By now, we have implemented all of our core goals we stated that we would achieve at the beginning of this project. Our visualization consists of four main features that work together to help users look at trends in gentrification. Users begin by selecting up to two gentrification attributes from the two dropdown menus at the top of our visualization. After selecting up to two subboroughs from the GeoJSON map below, data from 2005-2016 will be displayed in bar charts to the right of the map. Users can change the year for the data displayed using a slider control. For the bar chart visualization, the top two quadrants will represent the data for a specific subborough A, while the bottom two quadrants will represent the other selected Subborough B.
The purpose of the GeoJSON map is not just to allow users to select specififc subboroughs they want to investigate, but also to help users see how some subboroughs might be more gentrified than others. We do this by normalizing the dataset from NYU and then adding these normalized values together to generate a "gentrification score", where a higher score means that there is more gentrification in an area. For example, if a user has selected the attributes "Median Household Income" and "Median Rent" for the year 2009, then our visual will get the appropriate normalized values for each attribute and add them together. The resulting sum will then be applied to a color scale and used to color the each subborough on the map. Darker colors will mean higher sums and more gentrification happening. It is worth clarifiying that not all attributes in our visualization are positively correlated to a rise in gentrification. Consider Housing Units, for example, where a lower supply of housing in a given area can actually cause increased gentrification because of rising rent in response. In cases like these, we simply take the complement of the attribute's normalized value.

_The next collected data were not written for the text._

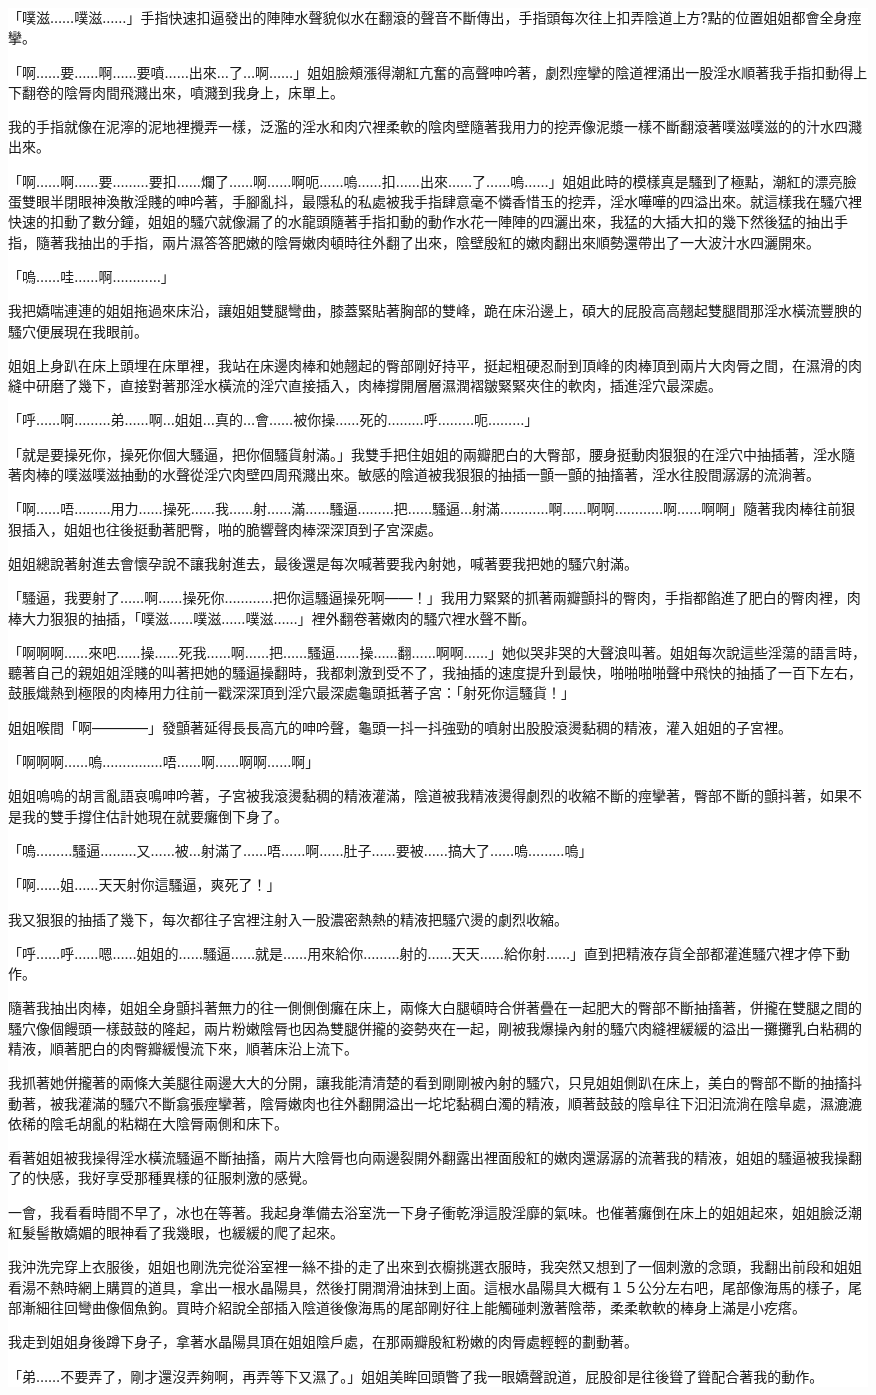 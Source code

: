 「噗滋……噗滋……」手指快速扣逼發出的陣陣水聲貌似水在翻滾的聲音不斷傳出，手指頭每次往上扣弄陰道上方?點的位置姐姐都會全身痙攣。

「啊……要……啊……要噴……出來…了…啊……」姐姐臉頰漲得潮紅亢奮的高聲呻吟著，劇烈痙攣的陰道裡涌出一股淫水順著我手指扣動得上下翻卷的陰脣肉間飛濺出來，噴濺到我身上，床單上。

我的手指就像在泥濘的泥地裡攪弄一樣，泛濫的淫水和肉穴裡柔軟的陰肉壁隨著我用力的挖弄像泥漿一樣不斷翻滾著噗滋噗滋的的汁水四濺出來。

「啊……啊……要………要扣……爛了……啊……啊呃……嗚……扣……出來……了……嗚……」姐姐此時的模樣真是騷到了極點，潮紅的漂亮臉蛋雙眼半閉眼神渙散淫賤的呻吟著，手腳亂抖，最隱私的私處被我手指肆意毫不憐香惜玉的挖弄，淫水嘩嘩的四溢出來。就這樣我在騷穴裡快速的扣動了數分鐘，姐姐的騷穴就像漏了的水龍頭隨著手指扣動的動作水花一陣陣的四灑出來，我猛的大插大扣的幾下然後猛的抽出手指，隨著我抽出的手指，兩片濕答答肥嫩的陰脣嫩肉頓時往外翻了出來，陰壁殷紅的嫩肉翻出來順勢還帶出了一大波汁水四灑開來。

「嗚……哇……啊…………」

我把嬌喘連連的姐姐拖過來床沿，讓姐姐雙腿彎曲，膝蓋緊貼著胸部的雙峰，跪在床沿邊上，碩大的屁股高高翹起雙腿間那淫水橫流豐腴的騷穴便展現在我眼前。

姐姐上身趴在床上頭埋在床單裡，我站在床邊肉棒和她翹起的臀部剛好持平，挺起粗硬忍耐到頂峰的肉棒頂到兩片大肉脣之間，在濕滑的肉縫中研磨了幾下，直接對著那淫水橫流的淫穴直接插入，肉棒撐開層層濕潤褶皺緊緊夾住的軟肉，插進淫穴最深處。

「呼……啊………弟……啊…姐姐…真的…會……被你操……死的………呼………呃………」

「就是要操死你，操死你個大騷逼，把你個騷貨射滿。」我雙手把住姐姐的兩瓣肥白的大臀部，腰身挺動肉狠狠的在淫穴中抽插著，淫水隨著肉棒的噗滋噗滋抽動的水聲從淫穴肉壁四周飛濺出來。敏感的陰道被我狠狠的抽插一顫一顫的抽搐著，淫水往股間潺潺的流淌著。

「啊……唔………用力……操死……我……射……滿……騷逼………把……騷逼…射滿…………啊……啊啊…………啊……啊啊」隨著我肉棒往前狠狠插入，姐姐也往後挺動著肥臀，啪的脆響聲肉棒深深頂到子宮深處。

姐姐總說著射進去會懷孕說不讓我射進去，最後還是每次喊著要我內射她，喊著要我把她的騷穴射滿。

「騷逼，我要射了……啊……操死你…………把你這騷逼操死啊——！」我用力緊緊的抓著兩瓣顫抖的臀肉，手指都餡進了肥白的臀肉裡，肉棒大力狠狠的抽插，「噗滋……噗滋……噗滋……」裡外翻卷著嫩肉的騷穴裡水聲不斷。

「啊啊啊……來吧……操……死我……啊……把……騷逼……操……翻……啊啊……」她似哭非哭的大聲浪叫著。姐姐每次說這些淫蕩的語言時，聽著自己的親姐姐淫賤的叫著把她的騷逼操翻時，我都刺激到受不了，我抽插的速度提升到最快，啪啪啪啪聲中飛快的抽插了一百下左右，鼓脹熾熱到極限的肉棒用力往前一戳深深頂到淫穴最深處龜頭抵著子宮：「射死你這騷貨！」

姐姐喉間「啊————」發顫著延得長長高亢的呻吟聲，龜頭一抖一抖強勁的噴射出股股滾燙黏稠的精液，灌入姐姐的子宮裡。

「啊啊啊……嗚……………唔……啊……啊啊……啊」

姐姐嗚嗚的胡言亂語哀鳴呻吟著，子宮被我滾燙黏稠的精液灌滿，陰道被我精液燙得劇烈的收縮不斷的痙攣著，臀部不斷的顫抖著，如果不是我的雙手撐住估計她現在就要癱倒下身了。

「嗚………騷逼………又……被…射滿了……唔……啊……肚子……要被……搞大了……嗚………嗚」

「啊……姐……天天射你這騷逼，爽死了！」

我又狠狠的抽插了幾下，每次都往子宮裡注射入一股濃密熱熱的精液把騷穴燙的劇烈收縮。

「呼……呼……嗯……姐姐的……騷逼……就是……用來給你………射的……天天……給你射……」直到把精液存貨全部都灌進騷穴裡才停下動作。

隨著我抽出肉棒，姐姐全身顫抖著無力的往一側側倒癱在床上，兩條大白腿頓時合併著疊在一起肥大的臀部不斷抽搐著，併攏在雙腿之間的騷穴像個饅頭一樣鼓鼓的隆起，兩片粉嫩陰脣也因為雙腿併攏的姿勢夾在一起，剛被我爆操內射的騷穴肉縫裡緩緩的溢出一攤攤乳白粘稠的精液，順著肥白的肉臀瓣緩慢流下來，順著床沿上流下。

我抓著她併攏著的兩條大美腿往兩邊大大的分開，讓我能清清楚的看到剛剛被內射的騷穴，只見姐姐側趴在床上，美白的臀部不斷的抽搐抖動著，被我灌滿的騷穴不斷翕張痙攣著，陰脣嫩肉也往外翻開溢出一坨坨黏稠白濁的精液，順著鼓鼓的陰阜往下汩汩流淌在陰阜處，濕漉漉依稀的陰毛胡亂的粘糊在大陰脣兩側和床下。

看著姐姐被我操得淫水橫流騷逼不斷抽搐，兩片大陰脣也向兩邊裂開外翻露出裡面殷紅的嫩肉還潺潺的流著我的精液，姐姐的騷逼被我操翻了的快感，我好享受那種異樣的征服刺激的感覺。

一會，我看看時間不早了，冰也在等著。我起身準備去浴室洗一下身子衝乾淨這股淫靡的氣味。也催著癱倒在床上的姐姐起來，姐姐臉泛潮紅髮髻散嬌媚的眼神看了我幾眼，也緩緩的爬了起來。

我沖洗完穿上衣服後，姐姐也剛洗完從浴室裡一絲不掛的走了出來到衣櫥挑選衣服時，我突然又想到了一個刺激的念頭，我翻出前段和姐姐看湯不熱時網上購買的道具，拿出一根水晶陽具，然後打開潤滑油抹到上面。這根水晶陽具大概有１５公分左右吧，尾部像海馬的樣子，尾部漸細往回彎曲像個魚鉤。買時介紹說全部插入陰道後像海馬的尾部剛好往上能觸碰刺激著陰蒂，柔柔軟軟的棒身上滿是小疙瘩。

我走到姐姐身後蹲下身子，拿著水晶陽具頂在姐姐陰戶處，在那兩瓣殷紅粉嫩的肉脣處輕輕的劃動著。

「弟……不要弄了，剛才還沒弄夠啊，再弄等下又濕了。」姐姐美眸回頭瞥了我一眼嬌聲說道，屁股卻是往後聳了聳配合著我的動作。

The idea for normalizing values for data to compute a "gentrification score" of sorts is largely attributed to a visulalization project from the City of Los Angeles that also attempts to take different gentrification data and use it to color encode a map of LA. The name of the visual is: Los Angeles Index of Neighborhood Change:
Naturally, we wanted to learn more, so we contacted Alex Pudlin of the Los Angeles Innovation Team who sent us the team's whitepaper that describes how they aggregated gentrification data to color encode a map of LA. According to the whitepaper, the "scores" are an aggregate of six demographic measures indicative of gentrification, similar to how our visual's gentrification attributes. The measures are then standardized and combined using weights that reflect the proportion of each measure that is statistically significant. In our case, we did not use weighting as we were constrained in time and knowledge about how to accurately weight certain attributes.
Originally, we had wanted to create a timeseries line chart that displays the data for multiple attributes. We were unable to follow through with this idea; however, as different attributes had different units of measure (ex. dollars vs housing units). This led to inconsistent y-axes being constructed. A potential solution we explored was a timeseries chart with two y-axes, each of different measure:
This idea did not work however because this could lead to users identifying faulty trends in data that never existed in the first place. Our alternative solution, which ended up being better, is the 4-quadrant bar chart you see now. Users are still able to compare multiple attributes across different subboroughs, all while addressing the issue of different attributes having different units of measure. Based on the above screenshot, users can easily compare the Median Household Income of Starrett City and Borough Park, while at the same time also being able to look at the data concerning the population of both subboroughs. Because we keep the axes for each attribute seperate, users will not accidentially mis-identify trends in our data, compared to our previous line chart idea.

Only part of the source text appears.